What is needed. From the listing below, select every line where the word "thousand" appears.
◇ ◇ ◇ ◇
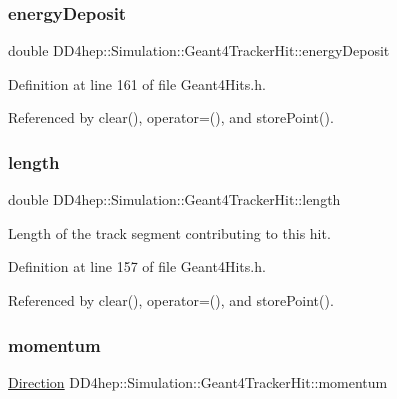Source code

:\subsubsection{\texorpdfstring{energy\+Deposit}{energyDeposit}}
{\footnotesize\ttfamily double D\+D4hep\+::\+Simulation\+::\+Geant4\+Tracker\+Hit\+::energy\+Deposit}



Definition at line 161 of file Geant4\+Hits.\+h.



Referenced by clear(), operator=(), and store\+Point().

\hypertarget{class_d_d4hep_1_1_simulation_1_1_geant4_tracker_hit_a71b52bb59bc3f9a54d50c925f92027a5}{}\label{class_d_d4hep_1_1_simulation_1_1_geant4_tracker_hit_a71b52bb59bc3f9a54d50c925f92027a5} 
\subsubsection{\texorpdfstring{length}{length}}
{\footnotesize\ttfamily double D\+D4hep\+::\+Simulation\+::\+Geant4\+Tracker\+Hit\+::length}



Length of the track segment contributing to this hit. 



Definition at line 157 of file Geant4\+Hits.\+h.



Referenced by clear(), operator=(), and store\+Point().

\hypertarget{class_d_d4hep_1_1_simulation_1_1_geant4_tracker_hit_a134e45be8162d17fc85e1a0c5f8b7e52}{}\label{class_d_d4hep_1_1_simulation_1_1_geant4_tracker_hit_a134e45be8162d17fc85e1a0c5f8b7e52} 
\subsubsection{\texorpdfstring{momentum}{momentum}}
{\footnotesize\ttfamily \hyperlink{namespace_d_d4hep_1_1_geometry_a56730a0ddb9f3f089c415cd693bd7c19}{Direction} D\+D4hep\+::\+Simulation\+::\+Geant4\+Tracker\+Hit\+::momentum}



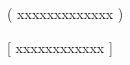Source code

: \documentclass{article}
\begin{document}

(        xxxxxxxxxxxxx      )

[         xxxxxxxxxxxx ]

\end{document}
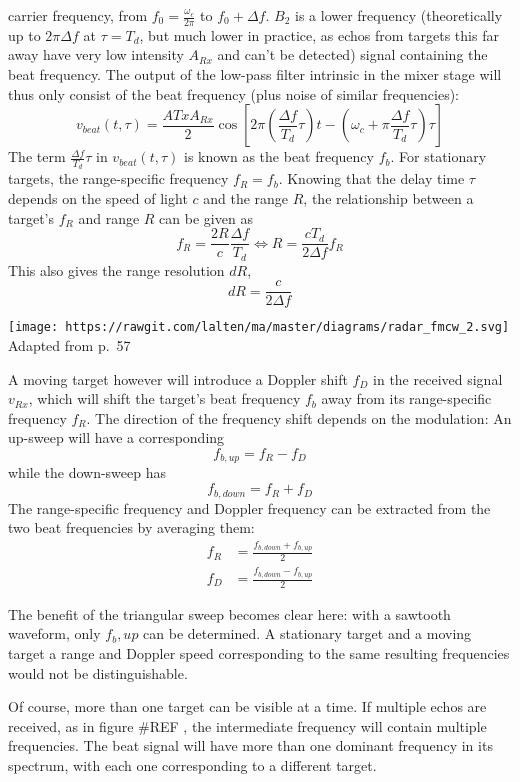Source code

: carrier frequency, from \(f_0 = \frac{\omega_c}{2\pi}\) to
\(f_0 + \Delta f\). \(B_2\) is a lower frequency (theoretically up to
\(2\pi\Delta f\) at \(\tau = T_d\), but much lower in practice, as echos
from targets this far away have very low intensity \(A_{Rx}\) and can't
be detected) signal containing the beat frequency. The output of the
low-pass filter intrinsic in the mixer stage will thus only consist of
the beat frequency (plus noise of similar frequencies): \[
v_{beat}(t,\tau) = \frac{A{Tx}A_{Rx}}{2} \cos \left[ 2\pi\left(\frac{\Delta f}{T_d}\tau\right)t - \left(\omega_c + \pi\frac{\Delta f}{T_d}\tau \right) \tau \right]
\] The term \(\frac{\Delta f}{T_d}\tau\) in \(v_{beat}(t,\tau)\) is
known as the beat frequency \(f_b\). For stationary targets, the
range-specific frequency \(f_R = f_b\). Knowing that the delay time
\(\tau\) depends on the speed of light \(c\) and the range \(R\), the
relationship between a target's \(f_R\) and range \(R\) can be given as
\[
f_R = \frac{2R}{c} \frac{\Delta f}{T_d} \iff R=\frac{c T_d}{2\Delta f}f_R
\] This also gives the range resolution \(dR\), \[
dR = \frac{c}{2 \Delta f}
\]

\texttt{[image: https://rawgit.com/lalten/ma/master/diagrams/radar\_fmcw\_2.svg]}
Adapted from \cite{Adams2012} p.~57

A moving target however will introduce a Doppler shift \(f_D\) in the
received signal \(v_{Rx}\), which will shift the target's beat frequency
\(f_b\) away from its range-specific frequency \(f_R\). The direction of
the frequency shift depends on the modulation: An up-sweep will have a
corresponding \[f_{b,up} = f_R - f_D\] while the down-sweep has
\[f_{b,down} = f_R + f_D\] The range-specific frequency and Doppler
frequency can be extracted from the two beat frequencies by averaging
them: \[
\begin{align}
f_R &= \frac{f_{b,down} + f_{b,up}}{2} \\
f_D &= \frac{f_{b,down} - f_{b,up}}{2}
\end{align}
\]

The benefit of the triangular sweep becomes clear here: with a sawtooth
waveform, only \(f_b,up\) can be determined. A stationary target and a
moving target a range and Doppler speed corresponding to the same
resulting frequencies would not be distinguishable.

Of course, more than one target can be visible at a time. If multiple
echos are received, as in figure \#REF , the intermediate frequency will
contain multiple frequencies. The beat signal will have more than one
dominant frequency in its spectrum, with each one corresponding to a
different target.

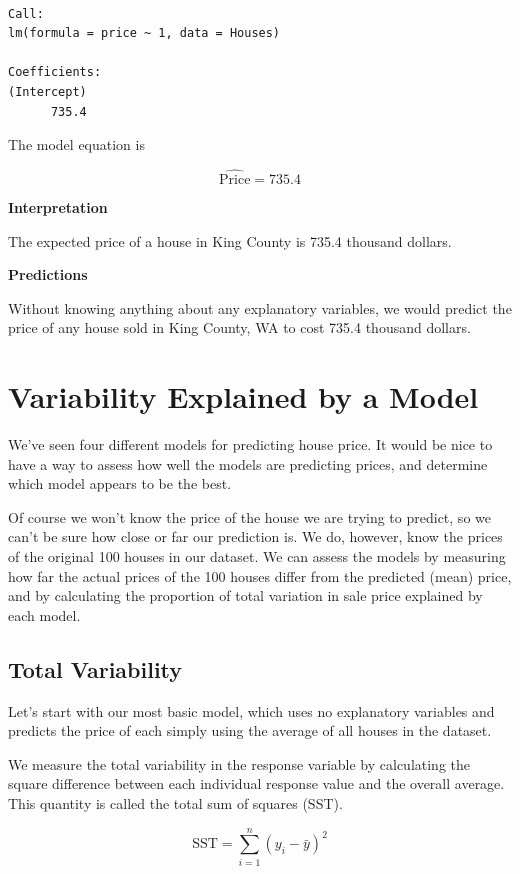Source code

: \documentclass[
  letterpaper,
  DIV=11,
  numbers=noendperiod]{scrreprt}
\begin{document}
\begin{verbatim}

Call:
lm(formula = price ~ 1, data = Houses)

Coefficients:
(Intercept)  
      735.4  
\end{verbatim}

The model equation is

\[
\widehat{\text{Price}} = 735.4
\]

\textbf{Interpretation}

The expected price of a house in King County is 735.4 thousand dollars.

\textbf{Predictions}

Without knowing anything about any explanatory variables, we would
predict the price of any house sold in King County, WA to cost 735.4
thousand dollars.

\section{Variability Explained by a
Model}\label{variability-explained-by-a-model}

We've seen four different models for predicting house price. It would be
nice to have a way to assess how well the models are predicting prices,
and determine which model appears to be the best.

Of course we won't know the price of the house we are trying to predict,
so we can't be sure how close or far our prediction is. We do, however,
know the prices of the original 100 houses in our dataset. We can assess
the models by measuring how far the actual prices of the 100 houses
differ from the predicted (mean) price, and by calculating the
proportion of total variation in sale price explained by each model.

\subsection{Total Variability}\label{total-variability}

Let's start with our most basic model, which uses no explanatory
variables and predicts the price of each simply using the average of all
houses in the dataset.

We measure the total variability in the response variable by calculating
the square difference between each individual response value and the
overall average. This quantity is called the total sum of squares (SST).

\[
\text{SST} = \displaystyle\sum_{i=1}^n (y_i - \bar{y})^2
\]
\end{document}
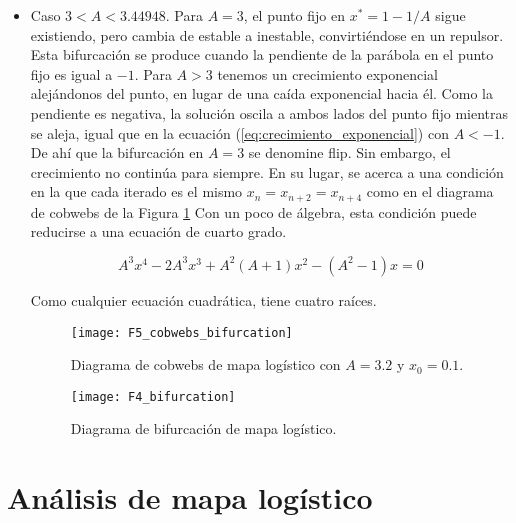\begin{itemize}
            \item Caso $3 < A < 3.44948$.
                Para $A = 3$, el punto fijo en $x^{*} = 1 - 1/A$ sigue existiendo, pero cambia de estable a inestable, convirtiéndose en un repulsor. Esta bifurcación se produce cuando la pendiente de la parábola en el punto fijo es igual a $-1$. Para $A > 3$ tenemos un crecimiento exponencial alejándonos del punto, en lugar de una caída exponencial hacia él. Como la pendiente es negativa, la solución oscila a ambos lados del punto fijo mientras se aleja, igual que en la ecuación (\ref{eq:crecimiento_exponencial}) con $ A < -1$. De ahí que la bifurcación en $A = 3$ se denomine flip. Sin embargo, el crecimiento no continúa para siempre. En su lugar, se acerca a una condición en la que cada iterado es el mismo $x_{n} = x_{n+2} = x_{n+4}$ como en el diagrama de cobwebs de la Figura \ref{fig:F5_cobwebs_bifurcation} Con un poco de álgebra, esta condición puede reducirse a una ecuación de cuarto grado.

                \begin{equation}
                    A^{3} x^{4} - 2 A^{3} x^{3} + A^{2} (A + 1) x^{2} - (A^{2} -1)x = 0
                \end{equation}

                Como cualquier ecuación cuadrática, tiene cuatro raíces. 


                


        \begin{figure}[hbtp]
            \caption{Diagrama de cobwebs de mapa logístico con $A = 3.2$ y $x_{0} = 0.1$.}
            \centering
            \texttt{[image: F5\_cobwebs\_bifurcation]}
            \label{fig:F5_cobwebs_bifurcation}
        \end{figure}


        \begin{figure}[hbtp]
            \caption{Diagrama de bifurcación de mapa logístico.}
            \centering
            \texttt{[image: F4\_bifurcation]}
            \label{fig:F4_bifurcation}
        \end{figure}


        \end{itemize}

    \section{Análisis de mapa logístico}

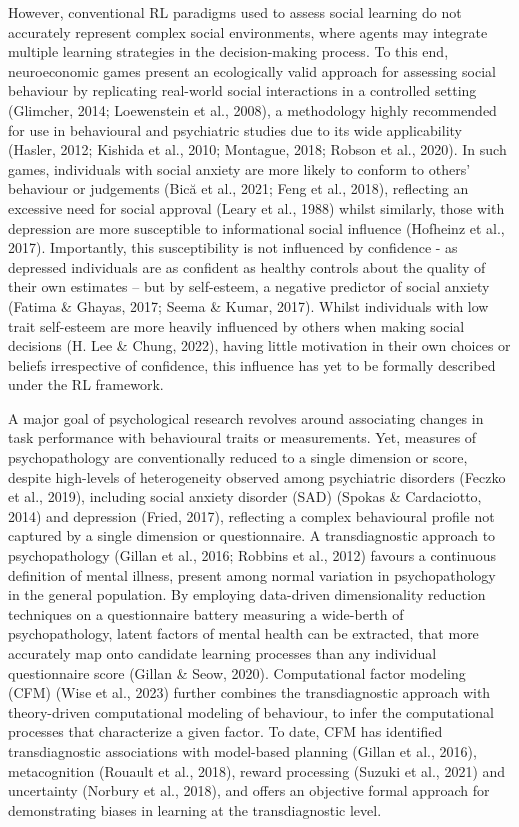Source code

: \documentclass[12pt,a4paper,oneside,]{book} %
\begin{document}
However, conventional RL paradigms used to assess social learning do not accurately represent complex social environments, where agents may integrate multiple learning strategies in the decision-making process. To this end, neuroeconomic games present an ecologically valid approach for assessing social behaviour by replicating real-world social interactions in a controlled setting (Glimcher, 2014; Loewenstein et al., 2008), a methodology highly recommended for use in behavioural and psychiatric studies due to its wide applicability (Hasler, 2012; Kishida et al., 2010; Montague, 2018; Robson et al., 2020). In such games, individuals with social anxiety are more likely to conform to others' behaviour or judgements (Bică et al., 2021; Feng et al., 2018), reflecting an excessive need for social approval (Leary et al., 1988) whilst similarly, those with depression are more susceptible to informational social influence (Hofheinz et al., 2017). Importantly, this susceptibility is not influenced by confidence - as depressed individuals are as confident as healthy controls about the quality of their own estimates -- but by self-esteem, a negative predictor of social anxiety (Fatima \& Ghayas, 2017; Seema \& Kumar, 2017). Whilst individuals with low trait self-esteem are more heavily influenced by others when making social decisions (H. Lee \& Chung, 2022), having little motivation in their own choices or beliefs irrespective of confidence, this influence has yet to be formally described under the RL framework.

A major goal of psychological research revolves around associating changes in task performance with behavioural traits or measurements. Yet, measures of psychopathology are conventionally reduced to a single dimension or score, despite high-levels of heterogeneity observed among psychiatric disorders (Feczko et al., 2019), including social anxiety disorder (SAD) (Spokas \& Cardaciotto, 2014) and depression (Fried, 2017), reflecting a complex behavioural profile not captured by a single dimension or questionnaire. A transdiagnostic approach to psychopathology (Gillan et al., 2016; Robbins et al., 2012) favours a continuous definition of mental illness, present among normal variation in psychopathology in the general population. By employing data-driven dimensionality reduction techniques on a questionnaire battery measuring a wide-berth of psychopathology, latent factors of mental health can be extracted, that more accurately map onto candidate learning processes than any individual questionnaire score (Gillan \& Seow, 2020). Computational factor modeling (CFM) (Wise et al., 2023) further combines the transdiagnostic approach with theory-driven computational modeling of behaviour, to infer the computational processes that characterize a given factor. To date, CFM has identified transdiagnostic associations with model-based planning (Gillan et al., 2016), metacognition (Rouault et al., 2018), reward processing (Suzuki et al., 2021) and uncertainty (Norbury et al., 2018), and offers an objective formal approach for demonstrating biases in learning at the transdiagnostic level.
\end{document}
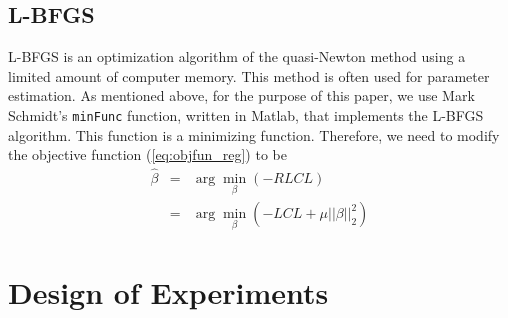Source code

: \documentclass{article} %
\newcommand{\argmin}{\arg\!\min}
\begin{document}
\subsection{L-BFGS}

L-BFGS is an optimization algorithm of the quasi-Newton method using a limited amount of computer memory\cite{wiki_lbfgs}. This method is often used for parameter estimation. As mentioned above, for the purpose of this paper, we use Mark Schmidt's {\tt minFunc} function, written in Matlab, that implements the L-BFGS algorithm. This function is a minimizing function. Therefore, we need to modify the objective function (\ref{eq:objfun_reg}) to be
\begin{eqnarray} \label{eq:objfun_reg_minimize}
\hat{\beta} &=& \argmin_{\beta} (- RLCL) \nonumber \\
            &=& \argmin_{\beta} (- LCL + \mu ||\beta||_2^2)
\end{eqnarray}


\section{Design of Experiments}
\label{sec:experiments}







\end{document}
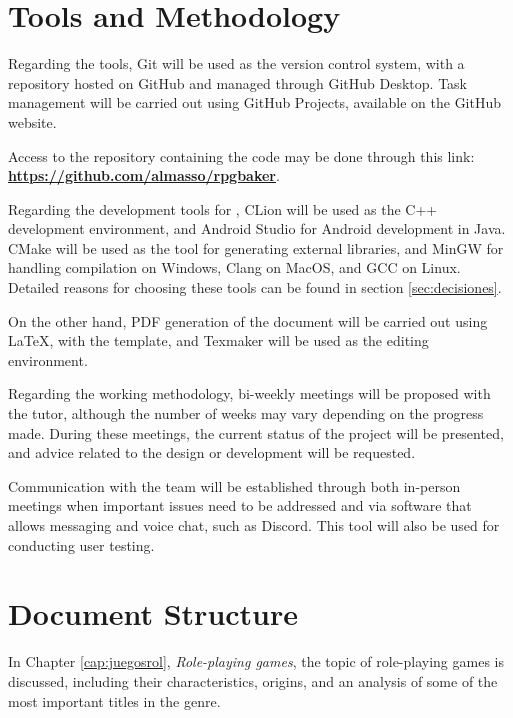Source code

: \section*{Tools and Methodology}
Regarding the tools, Git will be used as the version control system, with a repository hosted on GitHub and managed through GitHub Desktop. Task management will be carried out using GitHub Projects, available on the GitHub website.

\smallskip

Access to the repository containing the code may be done through this link: \href{https://github.com/almasso/rpgbaker}{\textbf{https://github.com/almasso/rpgbaker}}.

\medskip

Regarding the development tools for \baker, CLion will be used as the C++ development environment, and Android Studio for Android development in Java. CMake will be used as the tool for generating external libraries, and MinGW for handling compilation on Windows, Clang on MacOS, and GCC on Linux. Detailed reasons for choosing these tools can be found in section \ref{sec:decisiones}.

\medskip

On the other hand, PDF generation of the document will be carried out using \LaTeX, with the \texis{} template, and Texmaker will be used as the editing environment.

\bigskip

Regarding the working methodology, bi-weekly meetings will be proposed with the tutor, although the number of weeks may vary depending on the progress made. During these meetings, the current status of the project will be presented, and advice related to the design or development will be requested.

\medskip

Communication with the team will be established through both in-person meetings when important issues need to be addressed and via software that allows messaging and voice chat, such as Discord. This tool will also be used for conducting user testing.

\section*{Document Structure} 
In Chapter \ref{cap:juegosrol}, \textit{Role-playing games}, the topic of role-playing games is discussed, including their characteristics, origins, and an analysis of some of the most important titles in the genre.

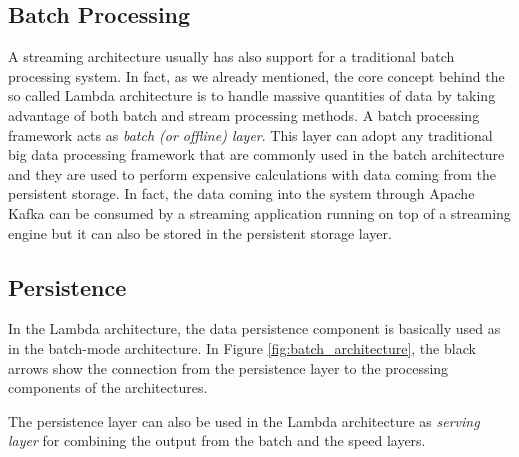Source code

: \subsection{Batch Processing}
A streaming architecture usually has also support for a traditional batch processing system. In fact, as we already mentioned, the core concept behind the so called Lambda architecture is to handle massive quantities of data by taking advantage of both batch and stream processing methods. A batch processing framework acts as \emph{batch (or offline) layer}. This layer can adopt any traditional big data processing framework that are commonly used in the batch architecture and they are used to perform expensive calculations with data coming from the persistent storage. In fact, the data coming into the system through Apache Kafka can be consumed by a streaming application running on top of a streaming engine but it can also be stored in the persistent storage layer.


\subsection{Persistence}
In the Lambda architecture, the data persistence component is basically used as in the batch-mode architecture. In Figure \ref{fig:batch_architecture}, the black arrows show the connection from the persistence layer to the processing components of the architectures.

The persistence layer can also be used in the Lambda architecture as \emph{serving layer} for combining the output from the batch and the speed layers.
◇ ◇ ◇ ◇
Solved problem.
The expected price of a house in King County is 735.4 thousand dollars.
thousand dollars.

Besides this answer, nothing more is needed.